Jorgenson is trying to ease into news, with one video tiptoeing into that territory so far: “We want to expand on what we do best and include the news and have, not breaking news, but things people are talking about, and ease our way into that,” he said. “I made one stab at it recently with the spelling bee to see how it would work out.” It “wasn’t met with skepticism, but wasn’t quite as successful. I want to let the users know that we get the app first.”
The Post is also the only verified news account that I came across. Jorgenson said TikTok reached out to him via Twitter DM to start the verification process. (I reached out to TikTok for comment on the company’s approach to news and haven’t yet heard back.)
Leaning on local trends, The Dallas Morning News is following the Post’s footsteps with delightful memes so far.
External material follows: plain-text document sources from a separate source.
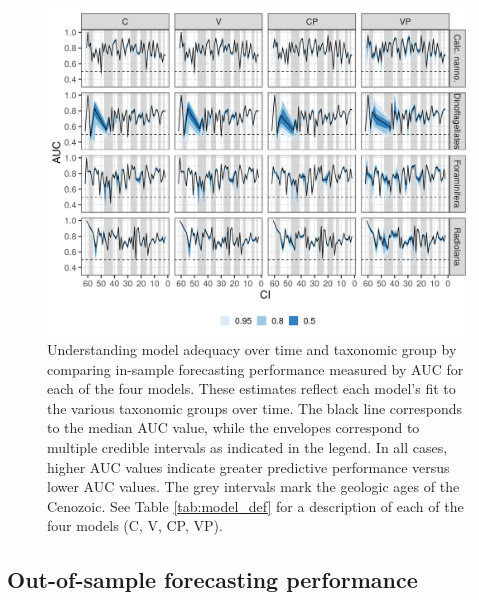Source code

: \documentclass[12pt,letterpaper]{article}
\begin{document}
\begin{refsection}
\begin{figure}[ht]
 \centering
 \includegraphics[width=\textwidth,height=0.5\textheight,keepaspectratio=true]{../results/figure/auc_taxon_time_full}
 \caption{Understanding model adequacy over time and taxonomic group by comparing in-sample forecasting performance measured by AUC for each of the four models. These estimates reflect each model's fit to the various taxonomic groups over time. The black line corresponds to the median AUC value, while the envelopes correspond to multiple credible intervals as indicated in the legend. In all cases, higher AUC values indicate greater predictive performance versus lower AUC values. The grey intervals mark the geologic ages of the Cenozoic. See Table \ref{tab:model_def} for a description of each of the four models (C, V, CP, VP).}
 \label{fig:auc_taxon_time}
\end{figure}




\subsection{Out-of-sample forecasting performance}


\end{refsection}
\end{document}
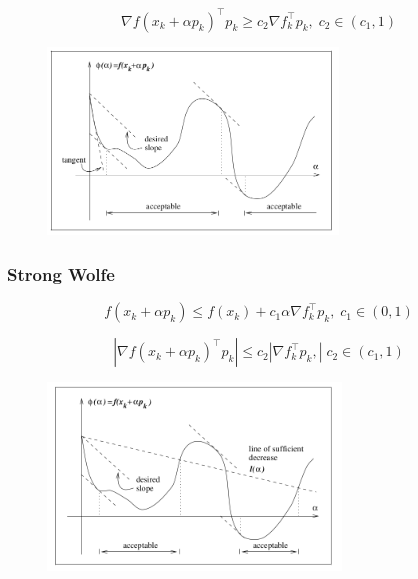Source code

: \begin{frame}
  \begin{equation*}
    \nabla f(x_k + \alpha p_k)^\intercal p_k \geq c_2 \nabla f_{k}^\intercal p_k, \; c_2 \in (c_1, 1)
  \end{equation*}

\begin{figure}
  \includegraphics[height=5cm]{figures/curva.png}
\end{figure}

\end{frame}

\begin{frame}
  \frametitle{Strong Wolfe}
    \begin{equation*}
    f(x_k + \alpha p_k) \leq f(x_k) + c_1 \alpha \nabla f_{k}^\intercal p_k, \; c_1 \in (0,1)
  \end{equation*}

  \begin{equation*}
    \left| \nabla f(x_k + \alpha p_k)^\intercal p_k \right| \leq c_2 \left| \nabla f_{k}^\intercal p_k, \right| \; c_2 \in (c_1, 1)
  \end{equation*}

\begin{figure}
  \includegraphics[height=5cm]{figures/strongWolfe.png}
\end{figure}

\end{frame}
The audience engagement team introduced itself with a Full House embrace:
They’re going for a humanizing approach: “You see police officers and firefighters on there all the time,” Mallorie Sullivan, an audience engagement producer, said. “You think of these people as mean people who want to ticket you, but when you watch videos, it gives them more of a personality, and I hope that’s true for journalists too.”
And as a local outlet, they can make the most of Texan meme content, using the paper’s weather reporter:
“When I was a beat reporter, I used to look at national news and say: How can I localize this? I feel like this is the other way around: What’s going on in our community that people can relate to across all platforms?” Elvia Limon, an engagement reporter, said. “The weather one was something that’s not just a Dallas thing, but very much a southern thing.”
The Morning News is operating on limited resources like, whelp, all local outlets, but they started smart: They decided to grab their @dallasmorningnews handle before anyone else. (The New York Times wasn’t so snappy.) While it takes several days to coordinate the audience team’s schedule and squeeze TikTok-ing — is that what the kids call it? — into a regular day job, Limon and Sullivan said they’re enjoying the experimentation.
“I would love more local news outlets to be on it, because I want to see what everybody else does, but I also don’t want to see people force it,” Sullivan said. “I was initially skeptical of being on it. I don’t think every single news outlet needs to be on every single thing, because it’s too much.”
Right now, TikTok for news is all about brand recognition, respecting a space where teenagers are thriving, and enjoying the trends yourself. That means not just snagging your handle before a 12-year-old does — but maybe, if there’s actually a place for you, starting to grace Generation Z with your presence. Just don’t threaten to write your followers’ names on your dad’s new white Range Rover because you got grounded.